[Guest Post]: Business skills for rural women
Wednesday March 19, 2008 , 2 min Read
Editors Note: Guest Blogger Keyzom Ngodup works with Intellecap, a pioneering social venture capital firm focused on making double bottom-line investments in India. In addition to capital and investment support, Intellecap is unque that they also provide a range of support services that enable social ventures to move from start-up stage into growth mode.
The entire operation of the Hajipur railway station in Bihar was handed over to an all-women team, making history and further paving way for demonstrating women’s capability to perform in a largely male dominated profession.
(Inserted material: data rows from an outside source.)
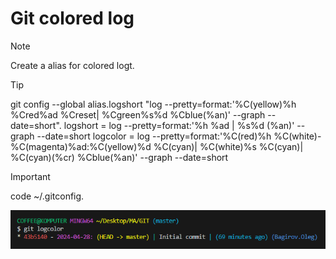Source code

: # Git colored log
> [!NOTE]
> Create a alias for colored logt.

> [!TIP]
> git config --global alias.logshort "log --pretty=format:'%C(yellow)%h %Cred%ad %Creset| %Cgreen%s%d %Cblue(%an)' --graph --date=short".
> 	logshort = log --pretty=format:'%h %ad | %s%d (%an)' --graph --date=short
>	  logcolor = log --pretty=format:'%C(red)%h %C(white)- %C(magenta)%ad:%C(yellow)%d %C(cyan)| %C(white)%s %C(cyan)| %C(cyan)(%cr) %Cblue(%an)' --graph --date=short

> [!IMPORTANT]
> code ~/.gitconfig.

![ ](https://github.com/bagirovoleg/Git_colored_log/blob/main/COLOR_LOG_v1.png)
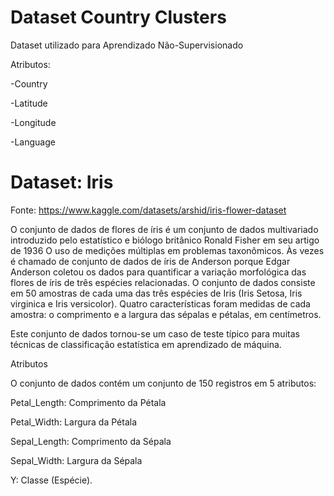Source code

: # Dataset Country Clusters

Dataset utilizado para Aprendizado Não-Supervisionado

Atributos:

-Country

-Latitude

-Longitude

-Language


# Dataset: Iris 

Fonte: https://www.kaggle.com/datasets/arshid/iris-flower-dataset

O conjunto de dados de flores de íris é um conjunto de dados multivariado introduzido pelo estatístico e biólogo britânico Ronald Fisher em seu artigo de 1936 O uso de medições múltiplas em problemas taxonômicos. Às vezes é chamado de conjunto de dados de íris de Anderson porque Edgar Anderson coletou os dados para quantificar a variação morfológica das flores de íris de três espécies relacionadas. O conjunto de dados consiste em 50 amostras de cada uma das três espécies de Iris (Iris Setosa, Iris virginica e Iris versicolor). Quatro características foram medidas de cada amostra: o comprimento e a largura das sépalas e pétalas, em centímetros.

Este conjunto de dados tornou-se um caso de teste típico para muitas técnicas de classificação estatística em aprendizado de máquina. 

Atributos 

O conjunto de dados contém um conjunto de 150 registros em 5 atributos: 

Petal_Length: Comprimento da Pétala 

Petal_Width: Largura da Pétala

Sepal_Length: Comprimento da Sépala

Sepal_Width: Largura da Sépala

Y: Classe (Espécie).



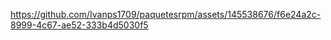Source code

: 


https://github.com/Ivanps1709/paquetesrpm/assets/145538676/f6e24a2c-8999-4c67-ae52-333b4d5030f5

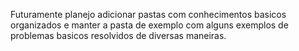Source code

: Futuramente planejo adicionar pastas com conhecimentos basicos organizados e manter a pasta de exemplo com alguns exemplos de problemas basicos resolvidos de diversas maneiras.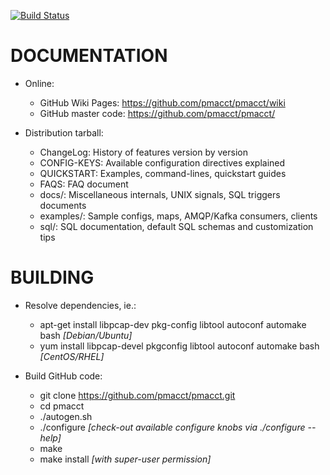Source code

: [![Build Status](https://travis-ci.org/pmacct/pmacct.svg?branch=master)](https://travis-ci.org/pmacct/pmacct)

DOCUMENTATION
=============

- Online:
  * GitHub Wiki Pages: https://github.com/pmacct/pmacct/wiki
  * GitHub master code: https://github.com/pmacct/pmacct/

- Distribution tarball:
  * ChangeLog: History of features version by version 
  * CONFIG-KEYS: Available configuration directives explained
  * QUICKSTART: Examples, command-lines, quickstart guides
  * FAQS: FAQ document
  * docs/: Miscellaneous internals, UNIX signals, SQL triggers documents 
  * examples/: Sample configs, maps, AMQP/Kafka consumers, clients 
  * sql/: SQL documentation, default SQL schemas and customization tips

# BUILDING

- Resolve dependencies, ie.:
  * apt-get install libpcap-dev pkg-config libtool autoconf automake bash *[Debian/Ubuntu]*
  * yum install libpcap-devel pkgconfig libtool autoconf automake bash *[CentOS/RHEL]*

- Build GitHub code:
  * git clone https://github.com/pmacct/pmacct.git
  * cd pmacct
  * ./autogen.sh
  * ./configure *[check-out available configure knobs via ./configure --help]* 
  * make
  * make install *[with super-user permission]*
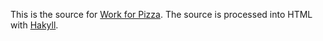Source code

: This is the source for [Work for Pizza](http://workforpizza.com). The source is
processed into HTML with [Hakyll](http://jaspervdj.be/hakyll/).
This news comes in the wake of Goldman Sachs announcement of its USD 100 million global initiative 10,000 Women. The effort is aimed at providing business acumen to women in emerging economies through partnerships with 16 MBA programs like Wharton, Columbia and Stanford. As Goldman’s 16-page research on women (available for download here) shows, education of women is the key driver of macroeconomic growth. The project is also designed so that Goldman’s people in the United States and overseas can lend their brainpower by serving as mentors to women entrepreneurs. Goldman’s Sandra Lawson writes:
... greater investments in female education could yield a ‘growth premium’ that raises trend GDP growth by about 0.2% per year. Narrowing the gender gap in employment – which is one potential consequence of expanded female education – could push income per capita as much as 14% higher than our baseline projections by 2020, and as much as 20% higher by 2030.
Interestingly, the Mann Deshi group of organizations in Maharashtra runs a business school for rural women alongside business school on-wheels for rural women in Maharashtra and northern Karnataka. The story on Mann Deshi will be covered in detail in the Human Resources Challenges issue by Microfinance Insights, a quarterly flagship publication of Intellecap focused on collecting and disseminating microfinance analysis across countries and sectors.